◆ EXERCISE BRIEF
Write out, without any change, the lines in the material below that run from the line with "Pe care-o ai de suferit :/" through the line with "Hristos și raiul", both included.

◆ RECORDED DATA

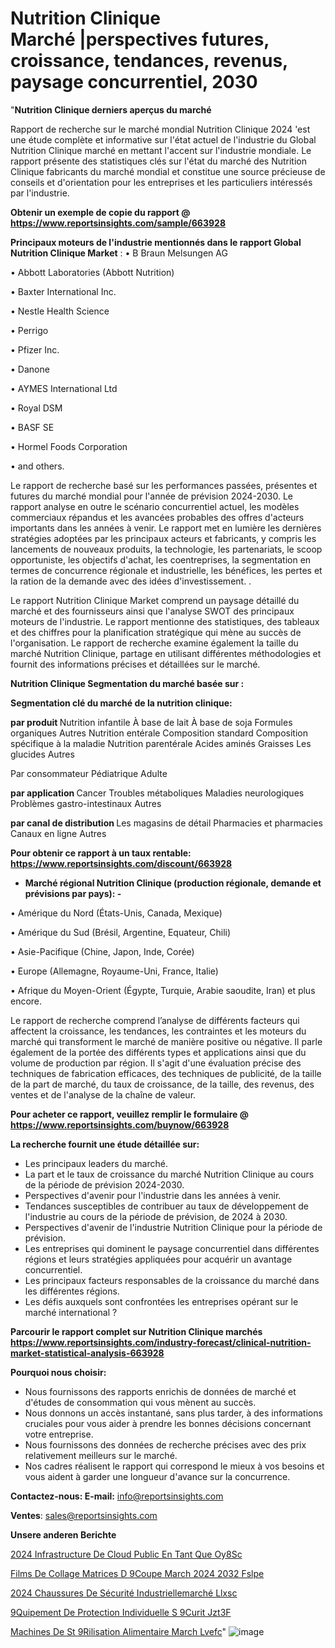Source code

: # Nutrition Clinique Marché |perspectives futures, croissance, tendances, revenus, paysage concurrentiel, 2030

"<strong>Nutrition Clinique derniers aperçus du marché</strong>

Rapport de recherche sur le marché mondial Nutrition Clinique 2024 'est une étude complète et informative sur l'état actuel de l'industrie du Global Nutrition Clinique marché en mettant l'accent sur l'industrie mondiale. Le rapport présente des statistiques clés sur l'état du marché des Nutrition Clinique fabricants du marché mondial et constitue une source précieuse de conseils et d'orientation pour les entreprises et les particuliers intéressés par l'industrie.

<strong>Obtenir un exemple de copie du rapport @ <a href=https://www.reportsinsights.com/sample/663928>https://www.reportsinsights.com/sample/663928</a></strong>

<strong>Principaux moteurs de l'industrie mentionnés dans le rapport Global Nutrition Clinique Market</strong> :
• B Braun Melsungen AG

• Abbott Laboratories (Abbott Nutrition)

• Baxter International Inc.

• Nestle Health Science

• Perrigo

• Pfizer Inc.

• Danone

• AYMES International Ltd

• Royal DSM

• BASF SE

• Hormel Foods Corporation

• and others.

Le rapport de recherche basé sur les performances passées, présentes et futures du marché mondial pour l'année de prévision 2024-2030. Le rapport analyse en outre le scénario concurrentiel actuel, les modèles commerciaux répandus et les avancées probables des offres d'acteurs importants dans les années à venir. Le rapport met en lumière les dernières stratégies adoptées par les principaux acteurs et fabricants, y compris les lancements de nouveaux produits, la technologie, les partenariats, le scoop opportuniste, les objectifs d'achat, les coentreprises, la segmentation en termes de concurrence régionale et industrielle, les bénéfices, les pertes et la ration de la demande avec des idées d'investissement. .

Le rapport Nutrition Clinique Market comprend un paysage détaillé du marché et des fournisseurs ainsi que l'analyse SWOT des principaux moteurs de l'industrie. Le rapport mentionne des statistiques, des tableaux et des chiffres pour la planification stratégique qui mène au succès de l'organisation. Le rapport de recherche examine également la taille du marché Nutrition Clinique, partage en utilisant différentes méthodologies et fournit des informations précises et détaillées sur le marché.

<strong>Nutrition Clinique Segmentation du marché basée sur :</strong>

<strong> Segmentation clé du marché de la nutrition clinique: </strong>

<strong> par produit </strong>
Nutrition infantile
À base de lait
À base de soja
Formules organiques
Autres
Nutrition entérale
Composition standard
Composition spécifique à la maladie
Nutrition parentérale
Acides aminés
Graisses
Les glucides
Autres

Par consommateur
Pédiatrique
Adulte

<strong> par application </strong>
Cancer
Troubles métaboliques
Maladies neurologiques
Problèmes gastro-intestinaux
Autres

<strong> par canal de distribution </strong>
Les magasins de détail
Pharmacies et pharmacies
Canaux en ligne
Autres

<strong>Pour obtenir ce rapport à un taux rentable: <a href=https://www.reportsinsights.com/discount/663928>https://www.reportsinsights.com/discount/663928</a></strong>
<ul>
  <li><strong>Marché régional Nutrition Clinique (production régionale, demande et prévisions par pays): -</strong></li>
</ul>
• Amérique du Nord (États-Unis, Canada, Mexique)

• Amérique du Sud (Brésil, Argentine, Equateur, Chili)

• Asie-Pacifique (Chine, Japon, Inde, Corée)

• Europe (Allemagne, Royaume-Uni, France, Italie)

• Afrique du Moyen-Orient (Égypte, Turquie, Arabie saoudite, Iran) et plus encore.

Le rapport de recherche comprend l’analyse de différents facteurs qui affectent la croissance, les tendances, les contraintes et les moteurs du marché qui transforment le marché de manière positive ou négative. Il parle également de la portée des différents types et applications ainsi que du volume de production par région. Il s'agit d'une évaluation précise des techniques de fabrication efficaces, des techniques de publicité, de la taille de la part de marché, du taux de croissance, de la taille, des revenus, des ventes et de l'analyse de la chaîne de valeur.

<strong>Pour acheter ce rapport, veuillez remplir le formulaire @   <a href=https://www.reportsinsights.com/buynow/663928>https://www.reportsinsights.com/buynow/663928</a></strong>

<strong>La recherche fournit une étude détaillée sur:</strong>
<ul>
  <li>Les principaux leaders du marché.</li>
  <li>La part et le taux de croissance du marché Nutrition Clinique au cours de la période de prévision 2024-2030.</li>
  <li>Perspectives d'avenir pour l'industrie dans les années à venir.</li>
  <li>Tendances susceptibles de contribuer au taux de développement de l'industrie au cours de la période de prévision, de 2024 à 2030.</li>
  <li>Perspectives d'avenir de l'industrie Nutrition Clinique pour la période de prévision.</li>
  <li>Les entreprises qui dominent le paysage concurrentiel dans différentes régions et leurs stratégies appliquées pour acquérir un avantage concurrentiel.</li>
  <li>Les principaux facteurs responsables de la croissance du marché dans les différentes régions.</li>
  <li>Les défis auxquels sont confrontées les entreprises opérant sur le marché international ?</li>
</ul>

<strong>Parcourir le rapport complet sur Nutrition Clinique marchés <a href=https://www.reportsinsights.com/industry-forecast/clinical-nutrition-market-statistical-analysis-663928>https://www.reportsinsights.com/industry-forecast/clinical-nutrition-market-statistical-analysis-663928</a></strong>

<strong>Pourquoi nous choisir:</strong>
<ul>
  <li>Nous fournissons des rapports enrichis de données de marché et d'études de consommation qui vous mènent au succès.</li>
  <li>Nous donnons un accès instantané, sans plus tarder, à des informations cruciales pour vous aider à prendre les bonnes décisions concernant votre entreprise.</li>
  <li>Nous fournissons des données de recherche précises avec des prix relativement meilleurs sur le marché.</li>
  <li>Nos cadres réalisent le rapport qui correspond le mieux à vos besoins et vous aident à garder une longueur d'avance sur la concurrence.</li>
</ul>
<strong>Contactez-nous:
</strong><strong>E-mail:</strong> <a href=mailto:info@reportsinsights.com>info@reportsinsights.com</a>

<strong>Ventes</strong>: <a href=mailto:sales@reportsinsights.com>sales@reportsinsights.com</a>

<strong>Unsere anderen Berichte</strong>

<a href=https://www.linkedin.com/pulse/2024-infrastructure-de-cloud-public-en-tant-que-oy8sc/>2024 Infrastructure De Cloud Public En Tant Que Oy8Sc</a>

<a href=https://www.linkedin.com/pulse/films-de-collage-matrices-d%C3%A9coupe-march%C3%A9-2024-2032-fslpe/>Films De Collage Matrices D 9Coupe March 2024 2032 Fslpe</a>

<a href=https://www.linkedin.com/pulse/2024-chaussures-de-sécurité-industriellemarché-llxsc/>2024 Chaussures De Sécurité Industriellemarché Llxsc</a>

<a href=https://www.linkedin.com/pulse/%C3%A9quipement-de-protection-individuelle-s%C3%A9curit%C3%A9-jzt3f/> 9Quipement De Protection Individuelle S 9Curit Jzt3F</a>

<a href=https://www.linkedin.com/pulse/machines-de-st%C3%A9rilisation-alimentaire-march%C3%A9-lvefc/>Machines De St 9Rilisation Alimentaire March Lvefc</a>"
![image](https://github.com/daminid12/RImarketdynamics/assets/158430485/17bc8d70-596f-4865-bcec-9f9bf38beded)
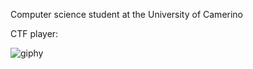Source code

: Computer science student at the University of Camerino

CTF player:

![giphy](https://github.com/P-Michele/P-Michele/assets/112398609/9ee29d9d-b1aa-4ab1-8f8b-f380d313ecf2)




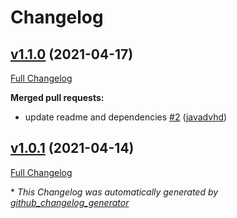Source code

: # Changelog

## [v1.1.0](https://github.com/weblite-wapps/cra-template/tree/v1.1.0) (2021-04-17)

[Full Changelog](https://github.com/weblite-wapps/cra-template/compare/v1.0.1...v1.1.0)

**Merged pull requests:**

- update readme  and dependencies [\#2](https://github.com/weblite-wapps/cra-template/pull/2) ([javadvhd](https://github.com/javadvhd))

## [v1.0.1](https://github.com/weblite-wapps/cra-template/tree/v1.0.1) (2021-04-14)

[Full Changelog](https://github.com/weblite-wapps/cra-template/compare/2c20c0924d5621d273aa8c62a02df18aee20e250...v1.0.1)



\* *This Changelog was automatically generated by [github_changelog_generator](https://github.com/github-changelog-generator/github-changelog-generator)*
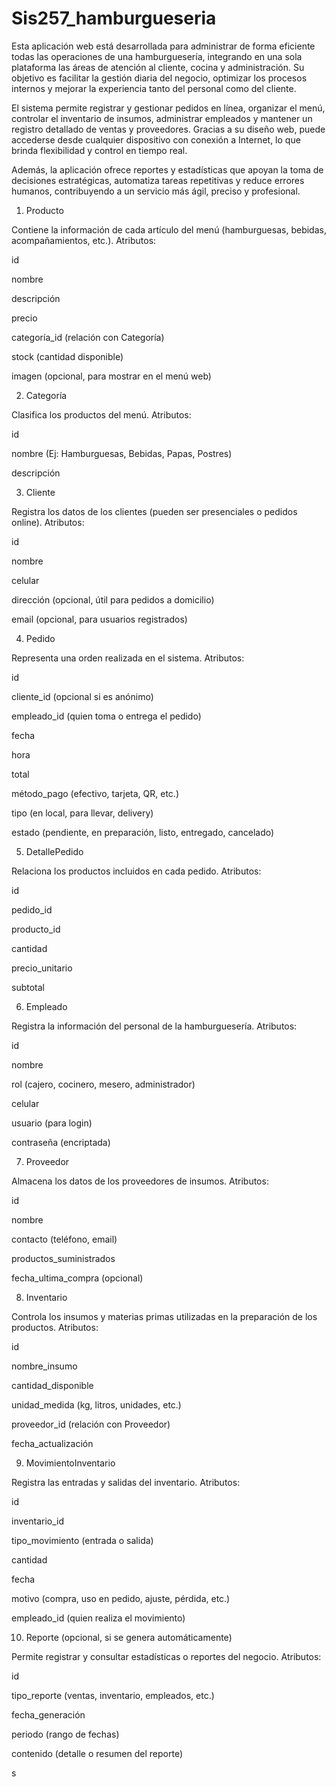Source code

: # Sis257_hamburgueseria
Esta aplicación web está desarrollada para administrar de forma eficiente todas las operaciones de una hamburguesería, integrando en una sola plataforma las áreas de atención al cliente, cocina y administración. Su objetivo es facilitar la gestión diaria del negocio, optimizar los procesos internos y mejorar la experiencia tanto del personal como del cliente.

El sistema permite registrar y gestionar pedidos en línea, organizar el menú, controlar el inventario de insumos, administrar empleados y mantener un registro detallado de ventas y proveedores. Gracias a su diseño web, puede accederse desde cualquier dispositivo con conexión a Internet, lo que brinda flexibilidad y control en tiempo real.

Además, la aplicación ofrece reportes y estadísticas que apoyan la toma de decisiones estratégicas, automatiza tareas repetitivas y reduce errores humanos, contribuyendo a un servicio más ágil, preciso y profesional.

1. Producto

Contiene la información de cada artículo del menú (hamburguesas, bebidas, acompañamientos, etc.).
Atributos:

id


nombre

descripción

precio

categoría_id (relación con Categoría)

stock (cantidad disponible)

imagen (opcional, para mostrar en el menú web)

2. Categoría

Clasifica los productos del menú.
Atributos:

id

nombre (Ej: Hamburguesas, Bebidas, Papas, Postres)

descripción

3. Cliente

Registra los datos de los clientes (pueden ser presenciales o pedidos online).
Atributos:

id

nombre

celular

dirección (opcional, útil para pedidos a domicilio)

email (opcional, para usuarios registrados)

4. Pedido

Representa una orden realizada en el sistema.
Atributos:

id

cliente_id (opcional si es anónimo)

empleado_id (quien toma o entrega el pedido)

fecha

hora

total

método_pago (efectivo, tarjeta, QR, etc.)

tipo (en local, para llevar, delivery)

estado (pendiente, en preparación, listo, entregado, cancelado)

5. DetallePedido

Relaciona los productos incluidos en cada pedido.
Atributos:

id

pedido_id

producto_id

cantidad

precio_unitario

subtotal

6. Empleado

Registra la información del personal de la hamburguesería.
Atributos:

id

nombre

rol (cajero, cocinero, mesero, administrador)

celular

usuario (para login)

contraseña (encriptada)

7. Proveedor

Almacena los datos de los proveedores de insumos.
Atributos:

id

nombre

contacto (teléfono, email)

productos_suministrados

fecha_ultima_compra (opcional)

8. Inventario

Controla los insumos y materias primas utilizadas en la preparación de los productos.
Atributos:

id

nombre_insumo

cantidad_disponible

unidad_medida (kg, litros, unidades, etc.)

proveedor_id (relación con Proveedor)

fecha_actualización

9. MovimientoInventario

Registra las entradas y salidas del inventario.
Atributos:

id

inventario_id

tipo_movimiento (entrada o salida)

cantidad

fecha

motivo (compra, uso en pedido, ajuste, pérdida, etc.)

empleado_id (quien realiza el movimiento)

10. Reporte (opcional, si se genera automáticamente)

Permite registrar y consultar estadísticas o reportes del negocio.
Atributos:

id

tipo_reporte (ventas, inventario, empleados, etc.)

fecha_generación

periodo (rango de fechas)

contenido (detalle o resumen del reporte)

s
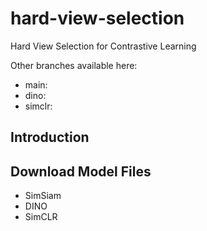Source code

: # hard-view-selection
Hard View Selection for Contrastive Learning

Other branches available here:
- main:
- dino:
- simclr:

## Introduction

## Download Model Files
- SimSiam
- DINO
- SimCLR
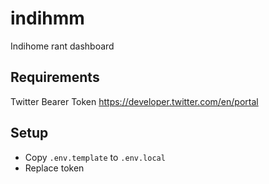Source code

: # indihmm

Indihome rant dashboard

## Requirements

Twitter Bearer Token https://developer.twitter.com/en/portal

## Setup

- Copy `.env.template` to `.env.local`
- Replace token
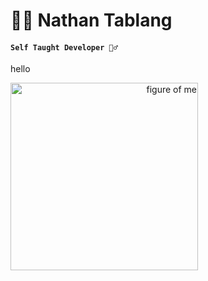 # 🚵‍♂️   Nathan Tablang

#### **` Self Taught Developer 👷‍♂️ `**


<p align="left">hello</p>
<p align="right"><img style="width: auto; height: 300px; margin-right: 1000px;" align=top src="https://firebasestorage.googleapis.com/v0/b/soheil-lab.appspot.com/o/images%2FIMG_3947-removebg-preview.png?alt=media&token=ec2256a6-df01-4adc-b45d-00203ddf5c81" alt="figure of me"/></p>

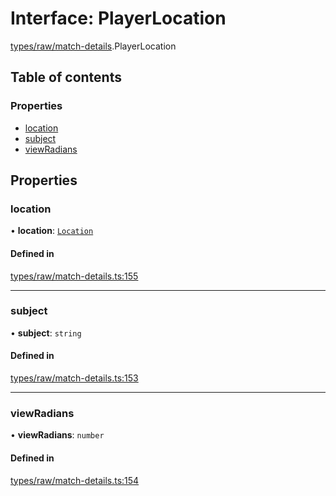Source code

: # Interface: PlayerLocation

[types/raw/match-details](../modules/types_raw_match_details.md).PlayerLocation

## Table of contents

### Properties

- [location](types_raw_match_details.PlayerLocation.md#location)
- [subject](types_raw_match_details.PlayerLocation.md#subject)
- [viewRadians](types_raw_match_details.PlayerLocation.md#viewradians)

## Properties

### location

• **location**: [`Location`](types_raw_match_details.Location.md)

#### Defined in

[types/raw/match-details.ts:155](https://github.com/jameslinimk/unofficial-valorant-api/blob/317491a/package/src/types/raw/match-details.ts#L155)

___

### subject

• **subject**: `string`

#### Defined in

[types/raw/match-details.ts:153](https://github.com/jameslinimk/unofficial-valorant-api/blob/317491a/package/src/types/raw/match-details.ts#L153)

___

### viewRadians

• **viewRadians**: `number`

#### Defined in

[types/raw/match-details.ts:154](https://github.com/jameslinimk/unofficial-valorant-api/blob/317491a/package/src/types/raw/match-details.ts#L154)
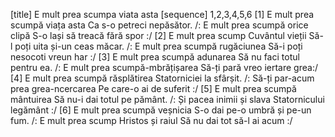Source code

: [title] E mult prea scumpa viata asta
[sequence] 1,2,3,4,5,6
[1]
E mult prea scumpă viața asta
Ca s-o petreci nepăsător.
/: E mult prea scumpă orice clipă
S-o lași să treacă fără spor :/
[2]
E mult prea scump Cuvântul vieții
Să-l poți uita și-un ceas măcar.
/: E mult prea scumpă rugăciunea
Să-i poți nesocoti vreun har :/
[3]
E mult prea scumpă adunarea
Să nu faci totul pentru ea.
/: E mult prea scumpă-mbrățișarea
Să-ți pară vreo iertare grea:/
[4]
E mult prea scumpă răsplătirea
Statorniciei la sfârșit.
/: Să-ți par-acum prea grea-ncercarea
Pe care-o ai de suferit :/
[5]
E mult prea scumpă mântuirea
Să nu-i dai totul pe pământ.
/: Și pacea inimii și slava
Statornicului legământ :/
[6]
E mult prea scumpă veșnicia
S-o dai pe-o umbră și pe-un fum.
/: E mult prea scump Hristos și raiul
Să nu dai tot să-l ai acum :/

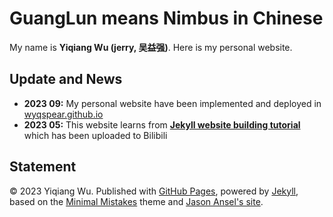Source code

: # GuangLun means Nimbus in Chinese

My name is **Yiqiang Wu (jerry, 吴益强)**. Here is my personal website.

## Update and News

- **2023 09:** My personal website have been implemented and deployed in [wyqspear.github.io](https://wyqspear.github.io)
- **2023 05:** This website learns from **[Jekyll website building tutorial](https://www.bilibili.com/video/BV1ja4y1G7tX/)** which has been uploaded to Bilibili

## Statement

© 2023 Yiqiang Wu. Published with [GitHub Pages](https://pages.github.com/), powered by [Jekyll](https://jekyllrb.com/), based on the [Minimal Mistakes](https://mademistakes.com/) theme and [Jason Ansel's site](https://github.com/jansel/jansel.github.io).
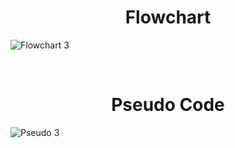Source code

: <h1 align="center">Flowchart</h1>

![Flowchart 3](https://github.com/user-attachments/assets/f99c1d10-8c60-4b26-b485-a03e74c03340)

<br>
<h1 align="center">Pseudo Code</h1>

![Pseudo 3](https://github.com/user-attachments/assets/61ad1885-6843-48a8-9ff7-3d716a61f4d8)
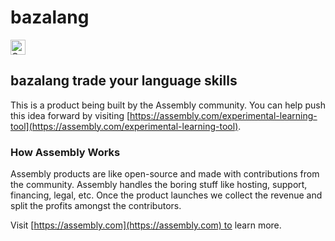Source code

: # bazalang

<a href="https://assembly.com/experimental-learning-tool/bounties"><img src="https://asm-badger.herokuapp.com/experimental-learning-tool/badges/tasks.svg" height="24px" alt="Open Tasks" /></a>

## bazalang trade your language skills

This is a product being built by the Assembly community. You can help push this idea forward by visiting [https://assembly.com/experimental-learning-tool](https://assembly.com/experimental-learning-tool).

### How Assembly Works

Assembly products are like open-source and made with contributions from the community. Assembly handles the boring stuff like hosting, support, financing, legal, etc. Once the product launches we collect the revenue and split the profits amongst the contributors.

Visit [https://assembly.com](https://assembly.com) to learn more.

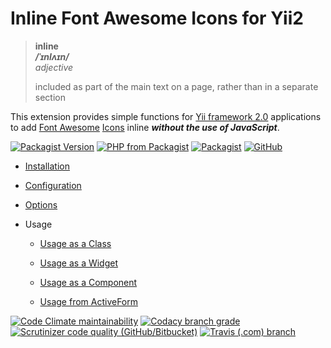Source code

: # Inline Font Awesome Icons for Yii2

> **inline**  
> ***/ˈɪnlʌɪn/***  
> *adjective*
>
> included as part of the main text on a page, rather than in a separate section

This extension provides simple functions for [Yii framework 2.0](http://www.yiiframework.com/) applications to add
[Font Awesome](https://fontawesome.com/) [Icons](https://fontawesome.com/icons) inline
***without the use of JavaScript***.

[![Packagist Version](https://img.shields.io/packagist/v/thoulah/yii2-fontawesome-inline.svg)](https://packagist.org/packages/thoulah/yii2-fontawesome-inline)
[![PHP from Packagist](https://img.shields.io/packagist/php-v/thoulah/yii2-fontawesome-inline.svg)](https://php.net/)
[![Packagist](https://img.shields.io/packagist/dt/thoulah/yii2-fontawesome-inline.svg)](https://packagist.org/packages/thoulah/yii2-fontawesome-inline)
[![GitHub](https://img.shields.io/github/license/YiiRocks/yii2-fontawesome-inline.svg)](https://github.com/YiiRocks/yii2-fontawesome-inline/blob/master/LICENSE)

*   [Installation](docs/installation.md)

*   [Configuration](docs/configuration.md)

*   [Options](docs/options.md)

*   Usage

    *   [Usage as a Class](docs/usageClass.md)

    *   [Usage as a Widget](docs/usageWidget.md)

    *   [Usage as a Component](docs/usageComponent.md)

    *   [Usage from ActiveForm](docs/usageActiveForm.md)

[![Code Climate maintainability](https://img.shields.io/codeclimate/maintainability/YiiRocks/yii2-fontawesome-inline.svg)](https://codeclimate.com/github/YiiRocks/yii2-fontawesome-inline)
[![Codacy branch grade](https://img.shields.io/codacy/grade/77359b0ae813411895da7d33bb009bf0/master.svg)](https://app.codacy.com/gh/YiiRocks/yii2-fontawesome-inline)
[![Scrutinizer code quality (GitHub/Bitbucket)](https://img.shields.io/scrutinizer/quality/g/yiirocks/yii2-fontawesome-inline/master.svg)](https://scrutinizer-ci.com/g/yiirocks/yii2-fontawesome-inline/)
[![Travis (.com) branch](https://img.shields.io/travis/com/yiirocks/yii2-fontawesome-inline/master.svg)](https://travis-ci.com/yiirocks/yii2-fontawesome-inline)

◆ ANSWER
Pe care-o ai de suferit :/
[5]
E mult prea scumpă mântuirea
Să nu-i dai totul pe pământ.
/: Și pacea inimii și slava
Statornicului legământ :/
[6]
E mult prea scumpă veșnicia
S-o dai pe-o umbră și pe-un fum.
/: E mult prea scump Hristos și raiul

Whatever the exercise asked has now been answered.